- [Work request] Extract from the listing each line in which the word "servers" appears.

- [Data to process]

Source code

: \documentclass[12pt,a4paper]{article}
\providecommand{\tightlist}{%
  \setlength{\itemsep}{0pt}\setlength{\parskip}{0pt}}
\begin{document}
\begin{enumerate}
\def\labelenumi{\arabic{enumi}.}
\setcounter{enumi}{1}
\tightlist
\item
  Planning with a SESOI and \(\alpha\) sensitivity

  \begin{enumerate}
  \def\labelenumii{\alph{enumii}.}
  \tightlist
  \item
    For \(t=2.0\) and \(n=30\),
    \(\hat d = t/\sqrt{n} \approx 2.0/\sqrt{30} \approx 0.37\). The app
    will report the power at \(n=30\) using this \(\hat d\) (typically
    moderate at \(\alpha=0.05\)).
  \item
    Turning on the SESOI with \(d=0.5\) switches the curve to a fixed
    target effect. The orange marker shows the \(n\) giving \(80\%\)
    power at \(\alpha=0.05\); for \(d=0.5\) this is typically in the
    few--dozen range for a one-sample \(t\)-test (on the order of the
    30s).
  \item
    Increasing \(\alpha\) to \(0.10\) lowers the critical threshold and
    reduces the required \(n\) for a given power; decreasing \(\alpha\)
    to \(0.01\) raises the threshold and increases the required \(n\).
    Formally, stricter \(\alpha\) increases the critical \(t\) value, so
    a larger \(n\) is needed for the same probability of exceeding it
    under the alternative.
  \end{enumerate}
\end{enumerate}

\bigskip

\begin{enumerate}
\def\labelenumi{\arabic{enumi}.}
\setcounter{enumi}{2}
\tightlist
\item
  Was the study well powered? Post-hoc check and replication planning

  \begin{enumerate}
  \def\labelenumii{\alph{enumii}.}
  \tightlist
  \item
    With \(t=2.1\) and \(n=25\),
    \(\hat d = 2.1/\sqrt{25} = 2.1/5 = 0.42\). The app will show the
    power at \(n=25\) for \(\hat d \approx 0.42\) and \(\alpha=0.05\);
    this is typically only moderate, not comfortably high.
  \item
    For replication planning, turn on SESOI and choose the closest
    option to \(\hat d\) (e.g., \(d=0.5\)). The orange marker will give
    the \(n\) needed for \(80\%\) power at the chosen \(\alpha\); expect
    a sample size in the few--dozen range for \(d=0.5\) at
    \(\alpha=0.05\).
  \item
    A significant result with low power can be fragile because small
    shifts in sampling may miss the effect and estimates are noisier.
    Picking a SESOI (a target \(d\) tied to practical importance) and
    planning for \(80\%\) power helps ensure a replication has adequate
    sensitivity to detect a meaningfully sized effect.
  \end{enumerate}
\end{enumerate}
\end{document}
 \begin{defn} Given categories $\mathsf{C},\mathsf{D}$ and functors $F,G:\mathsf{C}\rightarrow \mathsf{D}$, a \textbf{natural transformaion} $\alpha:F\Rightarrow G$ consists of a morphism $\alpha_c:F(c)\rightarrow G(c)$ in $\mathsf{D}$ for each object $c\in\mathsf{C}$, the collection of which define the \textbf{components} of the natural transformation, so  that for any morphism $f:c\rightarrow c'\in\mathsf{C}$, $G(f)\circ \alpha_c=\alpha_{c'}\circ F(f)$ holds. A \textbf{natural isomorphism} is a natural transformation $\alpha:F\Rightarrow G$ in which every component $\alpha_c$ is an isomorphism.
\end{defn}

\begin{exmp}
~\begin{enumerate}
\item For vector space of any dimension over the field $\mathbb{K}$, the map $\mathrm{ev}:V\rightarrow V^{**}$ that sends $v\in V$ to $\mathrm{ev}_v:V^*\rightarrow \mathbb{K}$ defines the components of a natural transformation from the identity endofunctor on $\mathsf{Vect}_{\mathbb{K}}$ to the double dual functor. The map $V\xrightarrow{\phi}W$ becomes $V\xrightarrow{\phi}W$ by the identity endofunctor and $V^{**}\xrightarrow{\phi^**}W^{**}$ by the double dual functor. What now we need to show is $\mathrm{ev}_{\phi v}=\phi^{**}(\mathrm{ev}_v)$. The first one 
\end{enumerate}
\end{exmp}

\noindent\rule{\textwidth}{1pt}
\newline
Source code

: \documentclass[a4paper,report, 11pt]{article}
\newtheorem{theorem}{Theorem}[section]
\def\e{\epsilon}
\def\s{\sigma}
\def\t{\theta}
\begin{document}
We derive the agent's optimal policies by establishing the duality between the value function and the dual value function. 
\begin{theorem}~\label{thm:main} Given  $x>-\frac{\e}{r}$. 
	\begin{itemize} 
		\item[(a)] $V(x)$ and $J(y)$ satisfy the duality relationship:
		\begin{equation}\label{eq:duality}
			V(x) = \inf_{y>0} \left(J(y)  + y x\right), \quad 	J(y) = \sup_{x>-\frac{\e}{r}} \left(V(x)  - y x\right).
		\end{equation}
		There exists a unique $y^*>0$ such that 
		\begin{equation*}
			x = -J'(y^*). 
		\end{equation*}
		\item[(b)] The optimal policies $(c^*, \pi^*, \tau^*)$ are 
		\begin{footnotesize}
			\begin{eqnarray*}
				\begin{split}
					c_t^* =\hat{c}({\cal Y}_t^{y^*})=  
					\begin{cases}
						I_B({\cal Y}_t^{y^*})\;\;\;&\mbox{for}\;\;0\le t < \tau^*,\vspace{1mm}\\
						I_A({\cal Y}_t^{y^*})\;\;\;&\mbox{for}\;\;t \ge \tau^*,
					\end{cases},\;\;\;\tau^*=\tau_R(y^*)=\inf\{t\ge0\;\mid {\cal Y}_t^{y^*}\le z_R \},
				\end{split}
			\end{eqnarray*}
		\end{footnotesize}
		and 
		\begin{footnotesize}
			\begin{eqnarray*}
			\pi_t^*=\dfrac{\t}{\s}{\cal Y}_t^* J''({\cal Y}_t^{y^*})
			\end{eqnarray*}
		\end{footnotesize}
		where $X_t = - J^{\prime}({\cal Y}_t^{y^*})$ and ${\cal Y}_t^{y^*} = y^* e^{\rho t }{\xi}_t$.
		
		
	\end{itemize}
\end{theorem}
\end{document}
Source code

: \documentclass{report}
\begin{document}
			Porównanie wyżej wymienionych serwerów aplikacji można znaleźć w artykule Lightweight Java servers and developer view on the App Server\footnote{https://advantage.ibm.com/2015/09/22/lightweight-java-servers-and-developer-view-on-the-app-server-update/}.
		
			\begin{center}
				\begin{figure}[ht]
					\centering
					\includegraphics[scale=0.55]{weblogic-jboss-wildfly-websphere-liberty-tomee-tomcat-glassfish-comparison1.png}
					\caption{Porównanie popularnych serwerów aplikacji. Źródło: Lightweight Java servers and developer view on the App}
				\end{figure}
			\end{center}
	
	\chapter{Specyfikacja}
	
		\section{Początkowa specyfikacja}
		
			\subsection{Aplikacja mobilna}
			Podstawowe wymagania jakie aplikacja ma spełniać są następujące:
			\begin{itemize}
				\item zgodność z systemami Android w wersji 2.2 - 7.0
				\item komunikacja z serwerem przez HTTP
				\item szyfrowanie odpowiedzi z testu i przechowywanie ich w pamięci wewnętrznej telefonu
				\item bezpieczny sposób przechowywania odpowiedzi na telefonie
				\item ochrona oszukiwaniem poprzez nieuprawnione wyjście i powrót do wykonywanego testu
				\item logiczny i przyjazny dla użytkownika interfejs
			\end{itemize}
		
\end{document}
--
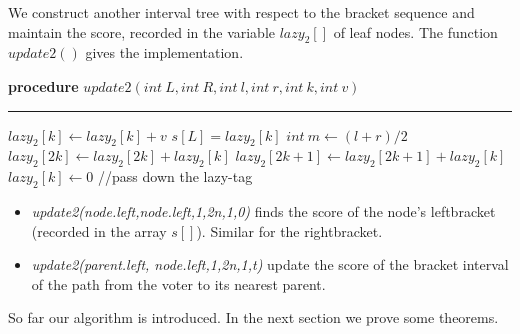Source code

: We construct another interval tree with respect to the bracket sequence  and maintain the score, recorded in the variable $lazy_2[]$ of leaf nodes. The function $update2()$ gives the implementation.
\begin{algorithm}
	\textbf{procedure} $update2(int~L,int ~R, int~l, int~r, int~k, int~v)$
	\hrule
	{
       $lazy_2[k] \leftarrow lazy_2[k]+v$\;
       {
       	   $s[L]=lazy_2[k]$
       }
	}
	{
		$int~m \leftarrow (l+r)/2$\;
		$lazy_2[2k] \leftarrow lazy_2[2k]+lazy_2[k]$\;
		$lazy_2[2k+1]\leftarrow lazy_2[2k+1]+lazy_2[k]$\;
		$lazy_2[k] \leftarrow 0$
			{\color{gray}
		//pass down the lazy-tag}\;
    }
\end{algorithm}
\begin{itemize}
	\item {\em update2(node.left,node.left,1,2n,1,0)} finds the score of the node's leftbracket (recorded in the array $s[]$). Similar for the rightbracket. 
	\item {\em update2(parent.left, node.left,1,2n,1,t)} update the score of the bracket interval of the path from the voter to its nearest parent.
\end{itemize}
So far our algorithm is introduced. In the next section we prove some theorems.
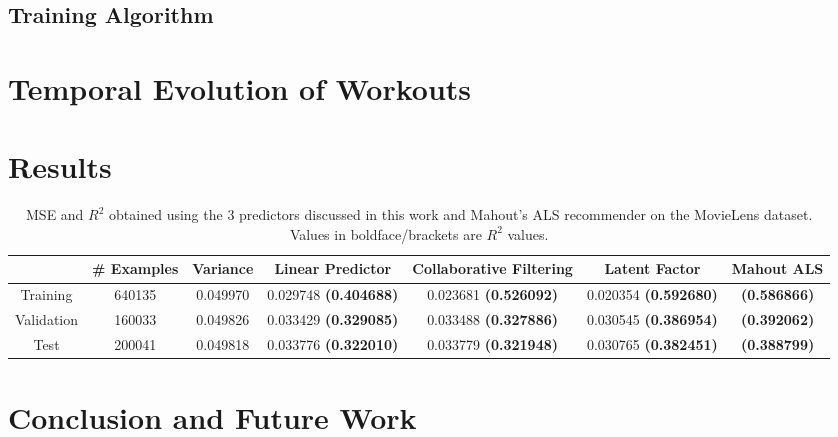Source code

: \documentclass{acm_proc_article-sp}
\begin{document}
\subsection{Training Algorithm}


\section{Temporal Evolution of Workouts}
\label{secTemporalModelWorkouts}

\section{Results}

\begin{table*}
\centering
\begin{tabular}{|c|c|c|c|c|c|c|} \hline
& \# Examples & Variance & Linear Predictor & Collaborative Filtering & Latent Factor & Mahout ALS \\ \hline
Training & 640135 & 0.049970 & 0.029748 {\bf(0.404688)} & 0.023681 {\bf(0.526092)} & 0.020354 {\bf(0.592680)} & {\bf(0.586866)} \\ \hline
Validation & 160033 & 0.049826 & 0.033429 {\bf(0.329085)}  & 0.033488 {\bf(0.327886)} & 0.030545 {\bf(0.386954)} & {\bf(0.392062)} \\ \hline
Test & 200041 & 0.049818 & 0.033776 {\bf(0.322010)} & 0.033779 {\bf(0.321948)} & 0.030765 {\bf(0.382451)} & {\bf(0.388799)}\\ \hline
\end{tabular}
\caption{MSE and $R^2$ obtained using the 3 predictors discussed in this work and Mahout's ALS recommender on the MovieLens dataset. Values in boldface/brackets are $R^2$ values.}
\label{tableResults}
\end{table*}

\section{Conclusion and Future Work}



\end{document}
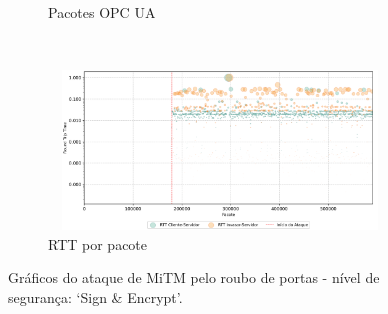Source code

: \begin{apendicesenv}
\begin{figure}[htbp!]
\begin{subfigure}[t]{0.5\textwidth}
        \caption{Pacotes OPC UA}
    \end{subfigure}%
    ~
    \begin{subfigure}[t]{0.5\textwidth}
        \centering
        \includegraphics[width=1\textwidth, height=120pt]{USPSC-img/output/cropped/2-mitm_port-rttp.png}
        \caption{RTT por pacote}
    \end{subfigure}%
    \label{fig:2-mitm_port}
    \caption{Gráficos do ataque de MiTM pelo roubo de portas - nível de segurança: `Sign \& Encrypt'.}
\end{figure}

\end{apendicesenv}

- [Answer to this exercise]
			Porównanie wyżej wymienionych serwerów aplikacji można znaleźć w artykule Lightweight Java servers and developer view on the App Server\footnote{https://advantage.ibm.com/2015/09/22/lightweight-java-servers-and-developer-view-on-the-app-server-update/}.
					\caption{Porównanie popularnych serwerów aplikacji. Źródło: Lightweight Java servers and developer view on the App}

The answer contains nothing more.